▸ WORK TO BE COMPLETED: Below this sentence is a listing; return exactly its lines from the one with "Sementara itu, Bibit" to the one with "yang hangat, 30-31", both kept, and nothing more.

▸ SOURCE DATA:
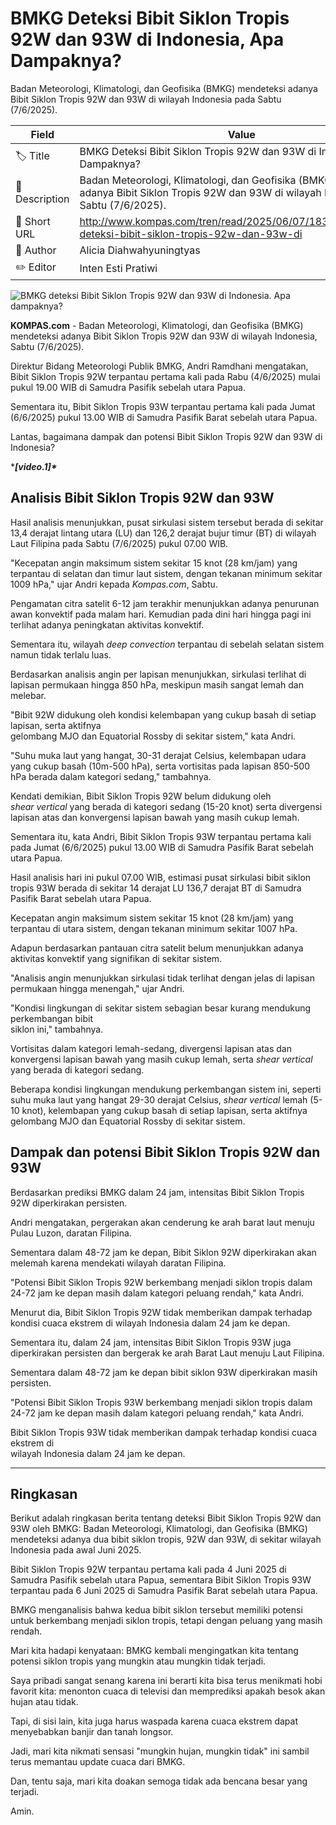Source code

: # BMKG Deteksi Bibit Siklon Tropis 92W dan 93W di Indonesia, Apa Dampaknya?

Badan Meteorologi, Klimatologi, dan Geofisika (BMKG) mendeteksi adanya Bibit Siklon Tropis 92W dan 93W di wilayah Indonesia pada Sabtu (7/6/2025).

| Field         | Value                                                       |
|---------------|-------------------------------------------------------------|
| 🏷️ Title       | BMKG Deteksi Bibit Siklon Tropis 92W dan 93W di Indonesia, Apa Dampaknya? |
| 📝 Description | Badan Meteorologi, Klimatologi, dan Geofisika (BMKG) mendeteksi adanya Bibit Siklon Tropis 92W dan 93W di wilayah Indonesia pada Sabtu (7/6/2025). |
| 🔗 Short URL   | http://www.kompas.com/tren/read/2025/06/07/183000165/bmkg-deteksi-bibit-siklon-tropis-92w-dan-93w-di |
| 👤 Author      | Alicia Diahwahyuningtyas |
| ✏️ Editor      | Inten Esti Pratiwi |

![BMKG deteksi Bibit Siklon Tropis 92W dan 93W di Indonesia. Apa dampaknya?](https://asset.kompas.com/crops/DKNUcmmgZ9z43ILvGNNQRUb7PnY=/10x92:1190x879/750x500/data/photo/2025/06/07/6843f75a989fa.png)

**KOMPAS.com** - Badan Meteorologi, Klimatologi, dan Geofisika (BMKG) mendeteksi adanya Bibit Siklon Tropis 92W dan 93W di wilayah Indonesia, Sabtu (7/6/2025).

Direktur Bidang Meteorologi Publik BMKG, Andri Ramdhani mengatakan, Bibit Siklon Tropis 92W terpantau pertama kali pada Rabu (4/6/2025) mulai pukul 19.00 WIB di Samudra Pasifik sebelah utara Papua.

Sementara itu, Bibit Siklon Tropis 93W terpantau pertama kali pada Jumat (6/6/2025) pukul 13.00 WIB di Samudra Pasifik Barat sebelah utara Papua.

Lantas, bagaimana dampak dan potensi Bibit Siklon Tropis 92W dan 93W di Indonesia?

****\[video.1\]\****

## Analisis Bibit Siklon Tropis 92W dan 93W

Hasil analisis menunjukkan, pusat sirkulasi sistem tersebut berada di sekitar 13,4 derajat lintang utara (LU) dan 126,2 derajat bujur timur (BT) di wilayah Laut Filipina pada Sabtu (7/6/2025) pukul 07.00 WIB.

\"Kecepatan angin maksimum sistem sekitar 15 knot (28 km/jam) yang terpantau di selatan dan timur laut sistem, dengan tekanan minimum sekitar 1009 hPa,\" ujar Andri kepada *Kompas.com*, Sabtu.

Pengamatan citra satelit 6-12 jam terakhir menunjukkan adanya penurunan awan konvektif pada malam hari. Kemudian pada dini hari hingga pagi ini terlihat adanya peningkatan aktivitas konvektif.

Sementara itu, wilayah *deep convection* terpantau di sebelah selatan sistem namun tidak terlalu luas.

Berdasarkan analisis angin per lapisan menunjukkan, sirkulasi terlihat di lapisan permukaan hingga 850 hPa, meskipun masih sangat lemah dan melebar.

\"Bibit 92W didukung oleh kondisi kelembapan yang cukup basah di setiap lapisan, serta aktifnya\
gelombang MJO dan Equatorial Rossby di sekitar sistem,\" kata Andri.

\"Suhu muka laut yang hangat, 30-31 derajat Celsius, kelembapan udara yang cukup basah (10m-500 hPa), serta vortisitas pada lapisan 850-500 hPa berada dalam kategori sedang,\" tambahnya.

Kendati demikian, Bibit Siklon Tropis 92W belum didukung oleh *shear vertical* yang berada di kategori sedang (15-20 knot) serta divergensi lapisan atas dan konvergensi lapisan bawah yang masih cukup lemah.

Sementara itu, kata Andri, Bibit Siklon Tropis 93W terpantau pertama kali pada Jumat (6/6/2025) pukul 13.00 WIB di Samudra Pasifik Barat sebelah utara Papua.

Hasil analisis hari ini pukul 07.00 WIB, estimasi pusat sirkulasi bibit siklon tropis 93W berada di sekitar 14 derajat LU 136,7 derajat BT di Samudra Pasifik Barat sebelah utara Papua.

Kecepatan angin maksimum sistem sekitar 15 knot (28 km/jam) yang terpantau di utara sistem, dengan tekanan minimum sekitar 1007 hPa.

Adapun berdasarkan pantauan citra satelit belum menunjukkan adanya aktivitas konvektif yang signifikan di sekitar sistem.

\"Analisis angin menunjukkan sirkulasi tidak terlihat dengan jelas di lapisan permukaan hingga menengah,\" ujar Andri.

\"Kondisi lingkungan di sekitar sistem sebagian besar kurang mendukung perkembangan bibit\
siklon ini,\" tambahnya.

Vortisitas dalam kategori lemah-sedang, divergensi lapisan atas dan konvergensi lapisan bawah yang masih cukup lemah, serta *shear vertical* yang berada di kategori sedang.

Beberapa kondisi lingkungan mendukung perkembangan sistem ini, seperti suhu muka laut yang hangat 29-30 derajat Celsius, *shear vertical* lemah (5-10 knot), kelembapan yang cukup basah di setiap lapisan, serta aktifnya gelombang MJO dan Equatorial Rossby di sekitar sistem.

## Dampak dan potensi Bibit Siklon Tropis 92W dan 93W

Berdasarkan prediksi BMKG dalam 24 jam, intensitas Bibit Siklon Tropis 92W diperkirakan persisten.

Andri mengatakan, pergerakan akan cenderung ke arah barat laut menuju Pulau Luzon, daratan Filipina.

Sementara dalam 48-72 jam ke depan, Bibit Siklon 92W diperkirakan akan melemah karena mendekati wilayah daratan Filipina.

\"Potensi Bibit Siklon Tropis 92W berkembang menjadi siklon tropis dalam 24-72 jam ke depan masih dalam kategori peluang rendah,\" kata Andri.

Menurut dia, Bibit Siklon Tropis 92W tidak memberikan dampak terhadap kondisi cuaca ekstrem di wilayah Indonesia dalam 24 jam ke depan.

Sementara itu, dalam 24 jam, intensitas Bibit Siklon Tropis 93W juga diperkirakan persisten dan bergerak ke arah Barat Laut menuju Laut Filipina.

Sementara dalam 48-72 jam ke depan bibit siklon 93W diperkirakan masih persisten.

\"Potensi Bibit Siklon Tropis 93W berkembang menjadi siklon tropis dalam 24-72 jam ke depan masih dalam kategori peluang rendah,\" kata Andri.

Bibit Siklon Tropis 93W tidak memberikan dampak terhadap kondisi cuaca ekstrem di\
wilayah Indonesia dalam 24 jam ke depan.

---
## Ringkasan

Berikut adalah ringkasan berita tentang deteksi Bibit Siklon Tropis 92W dan 93W oleh BMKG: Badan Meteorologi, Klimatologi, dan Geofisika (BMKG) mendeteksi adanya dua bibit siklon tropis, 92W dan 93W, di sekitar wilayah Indonesia pada awal Juni 2025.

 Bibit Siklon Tropis 92W terpantau pertama kali pada 4 Juni 2025 di Samudra Pasifik sebelah utara Papua, sementara Bibit Siklon Tropis 93W terpantau pada 6 Juni 2025 di Samudra Pasifik Barat sebelah utara Papua.

 BMKG menganalisis bahwa kedua bibit siklon tersebut memiliki potensi untuk berkembang menjadi siklon tropis, tetapi dengan peluang yang masih rendah.



Mari kita hadapi kenyataan: BMKG kembali mengingatkan kita tentang potensi siklon tropis yang mungkin atau mungkin tidak terjadi.

 Saya pribadi sangat senang karena ini berarti kita bisa terus menikmati hobi favorit kita: menonton cuaca di televisi dan memprediksi apakah besok akan hujan atau tidak.

 Tapi, di sisi lain, kita juga harus waspada karena cuaca ekstrem dapat menyebabkan banjir dan tanah longsor.

 Jadi, mari kita nikmati sensasi "mungkin hujan, mungkin tidak" ini sambil terus memantau update cuaca dari BMKG.

 Dan, tentu saja, mari kita doakan semoga tidak ada bencana besar yang terjadi.

 Amin.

▸ ANSWER SPACE:
Sementara itu, Bibit Siklon Tropis 93W terpantau pertama kali pada Jumat (6/6/2025) pukul 13.00 WIB di Samudra Pasifik Barat sebelah utara Papua.

Lantas, bagaimana dampak dan potensi Bibit Siklon Tropis 92W dan 93W di Indonesia?

****\[video.1\]\****

## Analisis Bibit Siklon Tropis 92W dan 93W

Hasil analisis menunjukkan, pusat sirkulasi sistem tersebut berada di sekitar 13,4 derajat lintang utara (LU) dan 126,2 derajat bujur timur (BT) di wilayah Laut Filipina pada Sabtu (7/6/2025) pukul 07.00 WIB.

\"Kecepatan angin maksimum sistem sekitar 15 knot (28 km/jam) yang terpantau di selatan dan timur laut sistem, dengan tekanan minimum sekitar 1009 hPa,\" ujar Andri kepada *Kompas.com*, Sabtu.

Pengamatan citra satelit 6-12 jam terakhir menunjukkan adanya penurunan awan konvektif pada malam hari. Kemudian pada dini hari hingga pagi ini terlihat adanya peningkatan aktivitas konvektif.

Sementara itu, wilayah *deep convection* terpantau di sebelah selatan sistem namun tidak terlalu luas.

Berdasarkan analisis angin per lapisan menunjukkan, sirkulasi terlihat di lapisan permukaan hingga 850 hPa, meskipun masih sangat lemah dan melebar.

\"Bibit 92W didukung oleh kondisi kelembapan yang cukup basah di setiap lapisan, serta aktifnya\
gelombang MJO dan Equatorial Rossby di sekitar sistem,\" kata Andri.

\"Suhu muka laut yang hangat, 30-31 derajat Celsius, kelembapan udara yang cukup basah (10m-500 hPa), serta vortisitas pada lapisan 850-500 hPa berada dalam kategori sedang,\" tambahnya.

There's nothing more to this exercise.